Directions for this task: All of the records below must be reproduced exactly, minus any pictures.
Data provided START
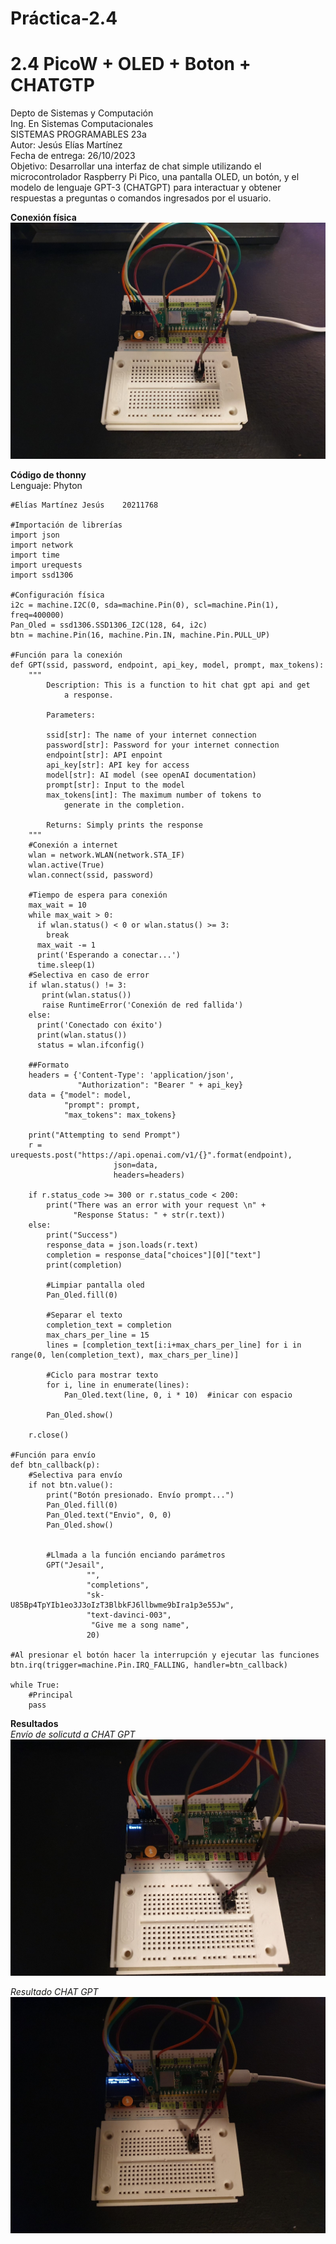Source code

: # Práctica-2.4

# 2.4 PicoW + OLED + Boton + CHATGTP
Depto de Sistemas y Computación  
Ing. En Sistemas Computacionales  
SISTEMAS PROGRAMABLES 23a  
Autor: Jesús Elías Martínez  
Fecha de entrega:   26/10/2023  
Objetivo: Desarrollar una interfaz de chat simple utilizando el microcontrolador Raspberry Pi Pico, una pantalla OLED, un botón, y el modelo de lenguaje GPT-3 (CHATGPT) para interactuar y obtener respuestas a preguntas o comandos ingresados por el usuario.

**Conexión física**   
![](Imagenes/fis.jpg)  

**Código de thonny**   
Lenguaje: Phyton
```
#Elías Martínez Jesús    20211768

#Importación de librerías
import json
import network
import time
import urequests
import ssd1306

#Configuración física
i2c = machine.I2C(0, sda=machine.Pin(0), scl=machine.Pin(1), freq=400000)
Pan_Oled = ssd1306.SSD1306_I2C(128, 64, i2c)
btn = machine.Pin(16, machine.Pin.IN, machine.Pin.PULL_UP)

#Función para la conexión
def GPT(ssid, password, endpoint, api_key, model, prompt, max_tokens):
    """
        Description: This is a function to hit chat gpt api and get
            a response.
        
        Parameters:
        
        ssid[str]: The name of your internet connection
        password[str]: Password for your internet connection
        endpoint[str]: API enpoint
        api_key[str]: API key for access
        model[str]: AI model (see openAI documentation)
        prompt[str]: Input to the model
        max_tokens[int]: The maximum number of tokens to
            generate in the completion.
        
        Returns: Simply prints the response
    """
    #Conexión a internet
    wlan = network.WLAN(network.STA_IF)
    wlan.active(True)
    wlan.connect(ssid, password)
    
    #Tiempo de espera para conexión
    max_wait = 10
    while max_wait > 0:
      if wlan.status() < 0 or wlan.status() >= 3:
        break
      max_wait -= 1
      print('Esperando a conectar...')
      time.sleep(1)
    #Selectiva en caso de error
    if wlan.status() != 3:
       print(wlan.status())
       raise RuntimeError('Conexión de red fallida')
    else:
      print('Conectado con éxito')
      print(wlan.status())
      status = wlan.ifconfig()
    
    ##Formato
    headers = {'Content-Type': 'application/json',
               "Authorization": "Bearer " + api_key}
    data = {"model": model,
            "prompt": prompt,
            "max_tokens": max_tokens}
    
    print("Attempting to send Prompt")
    r = urequests.post("https://api.openai.com/v1/{}".format(endpoint),
                       json=data,
                       headers=headers)
    
    if r.status_code >= 300 or r.status_code < 200:
        print("There was an error with your request \n" +
              "Response Status: " + str(r.text))
    else:
        print("Success")
        response_data = json.loads(r.text)
        completion = response_data["choices"][0]["text"]
        print(completion)
        
        #Limpiar pantalla oled
        Pan_Oled.fill(0)

        #Separar el texto
        completion_text = completion
        max_chars_per_line = 15
        lines = [completion_text[i:i+max_chars_per_line] for i in range(0, len(completion_text), max_chars_per_line)]

        #Ciclo para mostrar texto
        for i, line in enumerate(lines):
            Pan_Oled.text(line, 0, i * 10)  #inicar con espacio

        Pan_Oled.show()

    r.close()

#Función para envío
def btn_callback(p):
    #Selectiva para envío
    if not btn.value():
        print("Botón presionado. Envío prompt...")
        Pan_Oled.fill(0)
        Pan_Oled.text("Envio", 0, 0)
        Pan_Oled.show()
        
        
        #Llmada a la función enciando parámetros
        GPT("Jesail",
                 "",
                 "completions",
                 "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",
                 "text-davinci-003",
                  "Give me a song name",
                 20)

#Al presionar el botón hacer la interrupción y ejecutar las funciones
btn.irq(trigger=machine.Pin.IRQ_FALLING, handler=btn_callback)

while True:
    #Principal
    pass
```

**Resultados**  
_Envío de solicutd a CHAT GPT_  
![](Imagenes/envio.jpg)  

_Resultado CHAT GPT_  
![](Imagenes/resu.jpg)   
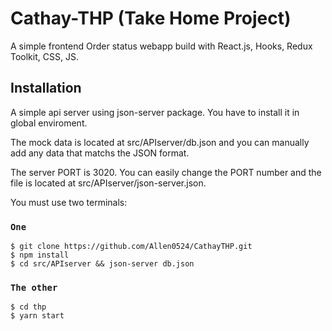 # Cathay-THP (Take Home Project)

A simple frontend Order status webapp build with React.js, Hooks, Redux Toolkit, CSS, JS.

## Installation

A simple api server using json-server package. You have to install it in global enviroment.

The mock data is located at src/APIserver/db.json and you can manually add any data that matchs the JSON format.

The server PORT is 3020. You can easily change the PORT number and the file is located at src/APIserver/json-server.json. 

You must use two terminals:

### `One`

```
$ git clone https://github.com/Allen0524/CathayTHP.git
$ npm install
$ cd src/APIserver && json-server db.json 
```

### `The other`
```
$ cd thp
$ yarn start
```





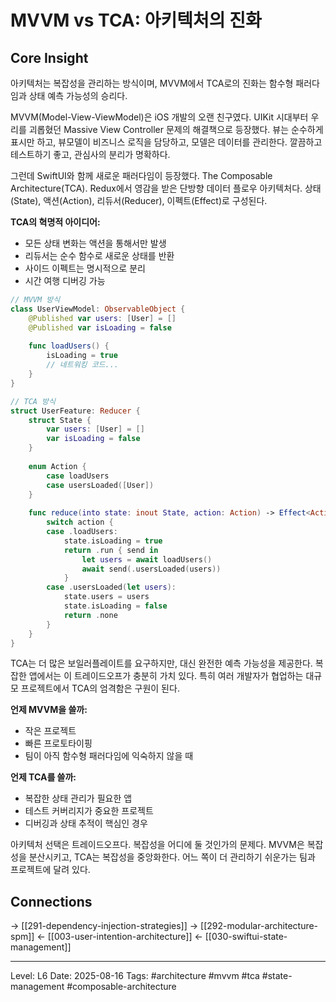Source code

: # MVVM vs TCA: 아키텍처의 진화

## Core Insight
아키텍처는 복잡성을 관리하는 방식이며, MVVM에서 TCA로의 진화는 함수형 패러다임과 상태 예측 가능성의 승리다.

MVVM(Model-View-ViewModel)은 iOS 개발의 오랜 친구였다. UIKit 시대부터 우리를 괴롭혔던 Massive View Controller 문제의 해결책으로 등장했다. 뷰는 순수하게 표시만 하고, 뷰모델이 비즈니스 로직을 담당하고, 모델은 데이터를 관리한다. 깔끔하고 테스트하기 좋고, 관심사의 분리가 명확하다.

그런데 SwiftUI와 함께 새로운 패러다임이 등장했다. The Composable Architecture(TCA). Redux에서 영감을 받은 단방향 데이터 플로우 아키텍처다. 상태(State), 액션(Action), 리듀서(Reducer), 이펙트(Effect)로 구성된다.

**TCA의 혁명적 아이디어:**
- 모든 상태 변화는 액션을 통해서만 발생
- 리듀서는 순수 함수로 새로운 상태를 반환
- 사이드 이펙트는 명시적으로 분리
- 시간 여행 디버깅 가능

```swift
// MVVM 방식
class UserViewModel: ObservableObject {
    @Published var users: [User] = []
    @Published var isLoading = false
    
    func loadUsers() {
        isLoading = true
        // 네트워킹 코드...
    }
}

// TCA 방식
struct UserFeature: Reducer {
    struct State {
        var users: [User] = []
        var isLoading = false
    }
    
    enum Action {
        case loadUsers
        case usersLoaded([User])
    }
    
    func reduce(into state: inout State, action: Action) -> Effect<Action> {
        switch action {
        case .loadUsers:
            state.isLoading = true
            return .run { send in
                let users = await loadUsers()
                await send(.usersLoaded(users))
            }
        case .usersLoaded(let users):
            state.users = users
            state.isLoading = false
            return .none
        }
    }
}
```

TCA는 더 많은 보일러플레이트를 요구하지만, 대신 완전한 예측 가능성을 제공한다. 복잡한 앱에서는 이 트레이드오프가 충분히 가치 있다. 특히 여러 개발자가 협업하는 대규모 프로젝트에서 TCA의 엄격함은 구원이 된다.

**언제 MVVM을 쓸까:**
- 작은 프로젝트
- 빠른 프로토타이핑
- 팀이 아직 함수형 패러다임에 익숙하지 않을 때

**언제 TCA를 쓸까:**
- 복잡한 상태 관리가 필요한 앱
- 테스트 커버리지가 중요한 프로젝트
- 디버깅과 상태 추적이 핵심인 경우

아키텍처 선택은 트레이드오프다. 복잡성을 어디에 둘 것인가의 문제다. MVVM은 복잡성을 분산시키고, TCA는 복잡성을 중앙화한다. 어느 쪽이 더 관리하기 쉬운가는 팀과 프로젝트에 달려 있다.

## Connections
→ [[291-dependency-injection-strategies]]
→ [[292-modular-architecture-spm]]
← [[003-user-intention-architecture]]
← [[030-swiftui-state-management]]

---
Level: L6
Date: 2025-08-16
Tags: #architecture #mvvm #tca #state-management #composable-architecture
Data provided END
Answer to this task:
Source code

: # Práctica-2.4

# 2.4 PicoW + OLED + Boton + CHATGTP
Depto de Sistemas y Computación  
Ing. En Sistemas Computacionales  
SISTEMAS PROGRAMABLES 23a  
Autor: Jesús Elías Martínez  
Fecha de entrega:   26/10/2023  
Objetivo: Desarrollar una interfaz de chat simple utilizando el microcontrolador Raspberry Pi Pico, una pantalla OLED, un botón, y el modelo de lenguaje GPT-3 (CHATGPT) para interactuar y obtener respuestas a preguntas o comandos ingresados por el usuario.

**Conexión física**   
![](Imagenes/fis.jpg)  

**Código de thonny**   
Lenguaje: Phyton
```
#Elías Martínez Jesús    20211768

#Importación de librerías
import json
import network
import time
import urequests
import ssd1306

#Configuración física
i2c = machine.I2C(0, sda=machine.Pin(0), scl=machine.Pin(1), freq=400000)
Pan_Oled = ssd1306.SSD1306_I2C(128, 64, i2c)
btn = machine.Pin(16, machine.Pin.IN, machine.Pin.PULL_UP)

#Función para la conexión
def GPT(ssid, password, endpoint, api_key, model, prompt, max_tokens):
    """
        Description: This is a function to hit chat gpt api and get
            a response.
        
        Parameters:
        
        ssid[str]: The name of your internet connection
        password[str]: Password for your internet connection
        endpoint[str]: API enpoint
        api_key[str]: API key for access
        model[str]: AI model (see openAI documentation)
        prompt[str]: Input to the model
        max_tokens[int]: The maximum number of tokens to
            generate in the completion.
        
        Returns: Simply prints the response
    """
    #Conexión a internet
    wlan = network.WLAN(network.STA_IF)
    wlan.active(True)
    wlan.connect(ssid, password)
    
    #Tiempo de espera para conexión
    max_wait = 10
    while max_wait > 0:
      if wlan.status() < 0 or wlan.status() >= 3:
        break
      max_wait -= 1
      print('Esperando a conectar...')
      time.sleep(1)
    #Selectiva en caso de error
    if wlan.status() != 3:
       print(wlan.status())
       raise RuntimeError('Conexión de red fallida')
    else:
      print('Conectado con éxito')
      print(wlan.status())
      status = wlan.ifconfig()
    
    ##Formato
    headers = {'Content-Type': 'application/json',
               "Authorization": "Bearer " + api_key}
    data = {"model": model,
            "prompt": prompt,
            "max_tokens": max_tokens}
    
    print("Attempting to send Prompt")
    r = urequests.post("https://api.openai.com/v1/{}".format(endpoint),
                       json=data,
                       headers=headers)
    
    if r.status_code >= 300 or r.status_code < 200:
        print("There was an error with your request \n" +
              "Response Status: " + str(r.text))
    else:
        print("Success")
        response_data = json.loads(r.text)
        completion = response_data["choices"][0]["text"]
        print(completion)
        
        #Limpiar pantalla oled
        Pan_Oled.fill(0)

        #Separar el texto
        completion_text = completion
        max_chars_per_line = 15
        lines = [completion_text[i:i+max_chars_per_line] for i in range(0, len(completion_text), max_chars_per_line)]

        #Ciclo para mostrar texto
        for i, line in enumerate(lines):
            Pan_Oled.text(line, 0, i * 10)  #inicar con espacio

        Pan_Oled.show()

    r.close()

#Función para envío
def btn_callback(p):
    #Selectiva para envío
    if not btn.value():
        print("Botón presionado. Envío prompt...")
        Pan_Oled.fill(0)
        Pan_Oled.text("Envio", 0, 0)
        Pan_Oled.show()
        
        
        #Llmada a la función enciando parámetros
        GPT("Jesail",
                 "",
                 "completions",
                 "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",
                 "text-davinci-003",
                  "Give me a song name",
                 20)

#Al presionar el botón hacer la interrupción y ejecutar las funciones
btn.irq(trigger=machine.Pin.IRQ_FALLING, handler=btn_callback)

while True:
    #Principal
    pass
```

**Resultados**  
_Envío de solicutd a CHAT GPT_  
![](Imagenes/envio.jpg)  

_Resultado CHAT GPT_  
![](Imagenes/resu.jpg)   
 # Cathay-THP (Take Home Project)

A simple frontend Order status webapp build with React.js, Hooks, Redux Toolkit, CSS, JS.

## Installation

A simple api server using json-server package. You have to install it in global enviroment.

The mock data is located at src/APIserver/db.json and you can manually add any data that matchs the JSON format.

The server PORT is 3020. You can easily change the PORT number and the file is located at src/APIserver/json-server.json. 

You must use two terminals:

### `One`

```
$ git clone https://github.com/Allen0524/CathayTHP.git
$ npm install
$ cd src/APIserver && json-server db.json 
```

### `The other`
```
$ cd thp
$ yarn start
```





Source code

: # MVVM vs TCA: 아키텍처의 진화

## Core Insight
아키텍처는 복잡성을 관리하는 방식이며, MVVM에서 TCA로의 진화는 함수형 패러다임과 상태 예측 가능성의 승리다.

MVVM(Model-View-ViewModel)은 iOS 개발의 오랜 친구였다. UIKit 시대부터 우리를 괴롭혔던 Massive View Controller 문제의 해결책으로 등장했다. 뷰는 순수하게 표시만 하고, 뷰모델이 비즈니스 로직을 담당하고, 모델은 데이터를 관리한다. 깔끔하고 테스트하기 좋고, 관심사의 분리가 명확하다.

그런데 SwiftUI와 함께 새로운 패러다임이 등장했다. The Composable Architecture(TCA). Redux에서 영감을 받은 단방향 데이터 플로우 아키텍처다. 상태(State), 액션(Action), 리듀서(Reducer), 이펙트(Effect)로 구성된다.

**TCA의 혁명적 아이디어:**
- 모든 상태 변화는 액션을 통해서만 발생
- 리듀서는 순수 함수로 새로운 상태를 반환
- 사이드 이펙트는 명시적으로 분리
- 시간 여행 디버깅 가능

```swift
// MVVM 방식
class UserViewModel: ObservableObject {
    @Published var users: [User] = []
    @Published var isLoading = false
    
    func loadUsers() {
        isLoading = true
        // 네트워킹 코드...
    }
}

// TCA 방식
struct UserFeature: Reducer {
    struct State {
        var users: [User] = []
        var isLoading = false
    }
    
    enum Action {
        case loadUsers
        case usersLoaded([User])
    }
    
    func reduce(into state: inout State, action: Action) -> Effect<Action> {
        switch action {
        case .loadUsers:
            state.isLoading = true
            return .run { send in
                let users = await loadUsers()
                await send(.usersLoaded(users))
            }
        case .usersLoaded(let users):
            state.users = users
            state.isLoading = false
            return .none
        }
    }
}
```

TCA는 더 많은 보일러플레이트를 요구하지만, 대신 완전한 예측 가능성을 제공한다. 복잡한 앱에서는 이 트레이드오프가 충분히 가치 있다. 특히 여러 개발자가 협업하는 대규모 프로젝트에서 TCA의 엄격함은 구원이 된다.

**언제 MVVM을 쓸까:**
- 작은 프로젝트
- 빠른 프로토타이핑
- 팀이 아직 함수형 패러다임에 익숙하지 않을 때

**언제 TCA를 쓸까:**
- 복잡한 상태 관리가 필요한 앱
- 테스트 커버리지가 중요한 프로젝트
- 디버깅과 상태 추적이 핵심인 경우

아키텍처 선택은 트레이드오프다. 복잡성을 어디에 둘 것인가의 문제다. MVVM은 복잡성을 분산시키고, TCA는 복잡성을 중앙화한다. 어느 쪽이 더 관리하기 쉬운가는 팀과 프로젝트에 달려 있다.

## Connections
→ [[291-dependency-injection-strategies]]
→ [[292-modular-architecture-spm]]
← [[003-user-intention-architecture]]
← [[030-swiftui-state-management]]

---
Level: L6
Date: 2025-08-16
Tags: #architecture #mvvm #tca #state-management #composable-architecture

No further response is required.